Osteoporosis is a common human bone disease characterized by decreased bone mass, microarchitectural deterioration, and fragility fractures.1 Based on World Health Organization criteria it is estimated that 15% of postmenopausal Caucasian women in the United States and 35% of women older than 65 years of age have frank osteoporosis.² As many as 50% of women have some degree of low bone density in the hip. One of every two Caucasian women will experience an osteoporotic fracture at some point in her lifetime. There is a significant risk, although lower, for men and non-Caucasian women to also sustain osteoporotic fractures. Patients with fragility fractures create a significant economic burden with more than 400,000 hospital admissions and 2.5 million physician visits per year.²

BASIC PATHOPHYSIOLOGY

The hallmark of osteoporosis is deficient bone density and connectivity.^3,4 The trabecular bone in an individual with osteoporosis will be thinner in dimension and have evidence of osteoclastic resorption, leading to disconnectivity of the trabecular elements. There is a deficiency of bone and a deterioration of the structural integrity of the underlying trabecular bone. Because trabecular bone has a much greater surface area, it is more readily affected by osteoporosis than the cortical bone.^5,6 The two major elements of cortical osteoporosis are tunneling resorption that can lead to stress fractures and the gradual thinning of the cortical bone. With aging, the body expands the cortical dimensions away from the epicenter of the bone. A 10% outward shift of bone can compensate for a 30% decrease in bone mass in terms of torque and bending, but it will not compensate for axial loading.

Males and females increase their bone mass with growth, achieving a peak bone mass by the age of 25. Thereafter, bone will be lost at a slow rate for men. Women have a precipitous drop around menopause, but after 60 years of age their rate of loss is identical to bone loss in men. In men and women there is a significant decrease in total bone mass as one approaches the age of 80, leading to a marked deficiency in mechanical properties. The summation of the strength of a given bone is related to the mass plus distribution, the relative ratio of trabecular to cortical component of the bone, and the structural integrity and connectivity of the trabecular and cortical elements.

Bone is a living tissue.⁶ It is constantly undergoing remodeling and repair. The process involves an identification of a molecular structural defect. Osteoclastic resorption then follows and resorption pits develop. This then is repaired with an ingrowth of osteoblasts replacing the bone. In individuals older than 40 years, the osteoblasts rarely bring the original bone surface back to the starting point, and, thus, every remodeling cycle leaves a small deficit of bone. The discrepancies in the rate of bone for resorption and formation lead to the gradual onset of osteoporosis (see below).
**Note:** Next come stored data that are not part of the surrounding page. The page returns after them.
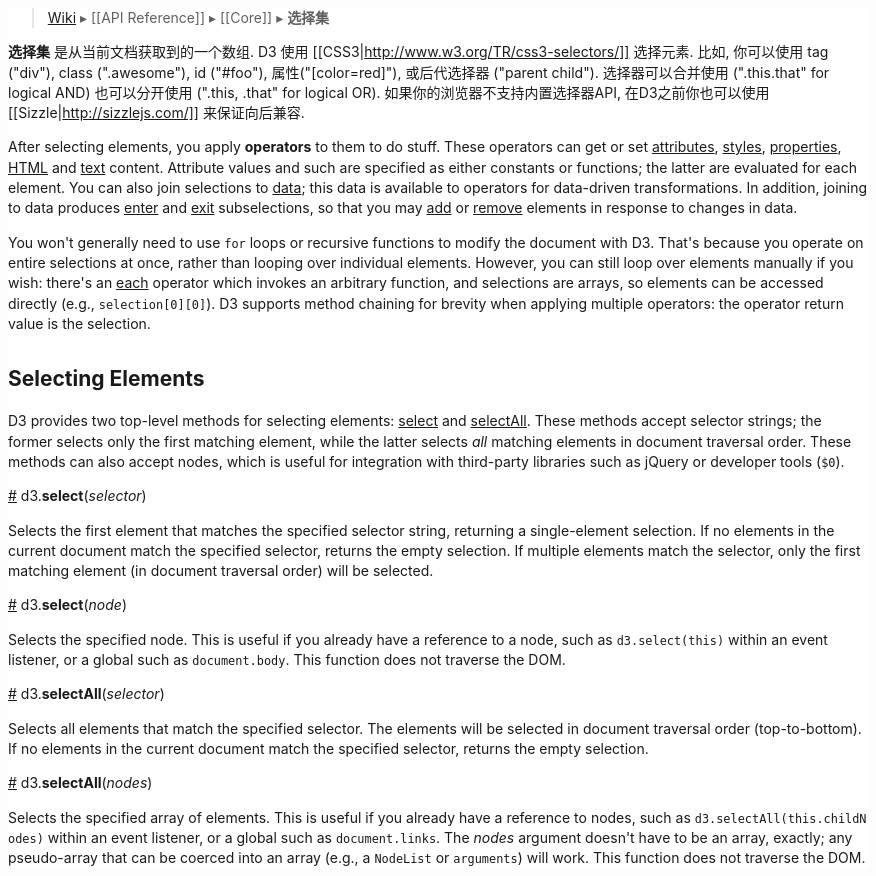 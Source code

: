 > [Wiki](Home) ▸ [[API Reference]] ▸ [[Core]] ▸ **选择集**

**选择集** 是从当前文档获取到的一个数组. D3 使用 [[CSS3|http://www.w3.org/TR/css3-selectors/]] 选择元素. 比如, 你可以使用 tag  ("div"), class (".awesome"), id ("#foo"), 属性("[color=red]"), 或后代选择器 ("parent child"). 选择器可以合并使用 (".this.that" for logical AND) 也可以分开使用 (".this, .that" for logical OR). 如果你的浏览器不支持内置选择器API, 在D3之前你也可以使用 [[Sizzle|http://sizzlejs.com/]] 来保证向后兼容.

After selecting elements, you apply **operators** to them to do stuff. These operators can get or set [attributes](Selections#attr), [styles](Selections#style), [properties](Selections#property), [HTML](Selections#html) and [text](Selections#text) content. Attribute values and such are specified as either constants or functions; the latter are evaluated for each element. You can also join selections to [data](Selections#data); this data is available to operators for data-driven transformations. In addition, joining to data produces [enter](Selections#enter) and [exit](Selections#enter) subselections, so that you may [add](Selections#append) or [remove](Selections#remove) elements in response to changes in data.

You won't generally need to use `for` loops or recursive functions to modify the document with D3. That's because you operate on entire selections at once, rather than looping over individual elements. However, you can still loop over elements manually if you wish: there's an [each](Selections#each) operator which invokes an arbitrary function, and selections are arrays, so elements can be accessed directly (e.g., `selection[0][0]`). D3 supports method chaining for brevity when applying multiple operators: the operator return value is the selection.

## Selecting Elements

D3 provides two top-level methods for selecting elements: [select](Selections#d3_select) and [selectAll](Selections#d3_selectAll). These methods accept selector strings; the former selects only the first matching element, while the latter selects *all* matching elements in document traversal order. These methods can also accept nodes, which is useful for integration with third-party libraries such as jQuery or developer tools (`$0`).

<a name="d3_select" href="Selections#d3_select">#</a> d3.<b>select</b>(<i>selector</i>)

Selects the first element that matches the specified selector string, returning a single-element selection. If no elements in the current document match the specified selector, returns the empty selection. If multiple elements match the selector, only the first matching element (in document traversal order) will be selected.

<a href="Selections#d3_select">#</a> d3.<b>select</b>(<i>node</i>)

Selects the specified node. This is useful if you already have a reference to a node, such as `d3.select(this)` within an event listener, or a global such as `document.body`. This function does not traverse the DOM.

<a name="d3_selectAll" href="Selections#d3_selectAll">#</a> d3.<b>selectAll</b>(<i>selector</i>)

Selects all elements that match the specified selector. The elements will be selected in document traversal order (top-to-bottom). If no elements in the current document match the specified selector, returns the empty selection.

<a href="Selections#d3_selectAll">#</a> d3.<b>selectAll</b>(<i>nodes</i>)

Selects the specified array of elements. This is useful if you already have a reference to nodes, such as `d3.selectAll(this.childNodes)` within an event listener, or a global such as `document.links`. The *nodes* argument doesn't have to be an array, exactly; any pseudo-array that can be coerced into an array (e.g., a `NodeList` or `arguments`) will work. This function does not traverse the DOM.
A bone has numerous functions.^3,6 Besides providing structural support for humans, it is the main mineral bank in which 98% of the body’s calcium is maintained, and it also is the site where blood elements are produced. The body has developed a complex program to maintain calcium levels within the body of which bone is the major mineral repository. Vitamin D is produced in the skin. For a Caucasian individual, 1 hour of sunlight is sufficient for the skin to produce 400 units of vitamin D. This form of vitamin D lasts for approximately 2 months. Inadequate exposure to sunlight, such as in those individuals who are housebound or in individuals with dark skin, will compromise this process. Vitamin D then is converted to 25-hydroxy vitamin D in the liver. The 25-hydroxy vitamin D has a 3-day half-life, and is still an inactive vitamin D metabolite. It can be degraded by P450 hydrolase enzymes of the liver, which often are stimulated by numerous drugs, including barbiturates. When the calcium level is low, parathyroid hormone is released, which stimulates the kidney to convert the inactive 25-hydroxy vitamin D to the active component, 1α, 25-dihydroxy vitamin D. The kidney retains calcium from the glomerular filtrate. The 1α, 25-hydroxy vitamin D sets off a process in the intestine that leads to calcium absorption from the gut. This active metabolite, working with parathyroid hormone, ultimately leads to the resorption of bone. The cessation of this process results in an elevation of serum calcium. Children are extremely capable of extracting calcium from their diet. However, as one gets older, the efficiency of intestinal calcium absorption decreases. In elderly individuals, calcium deficiency often will lead preferentially to resorption of bone rather than an increased absorption from the intestine.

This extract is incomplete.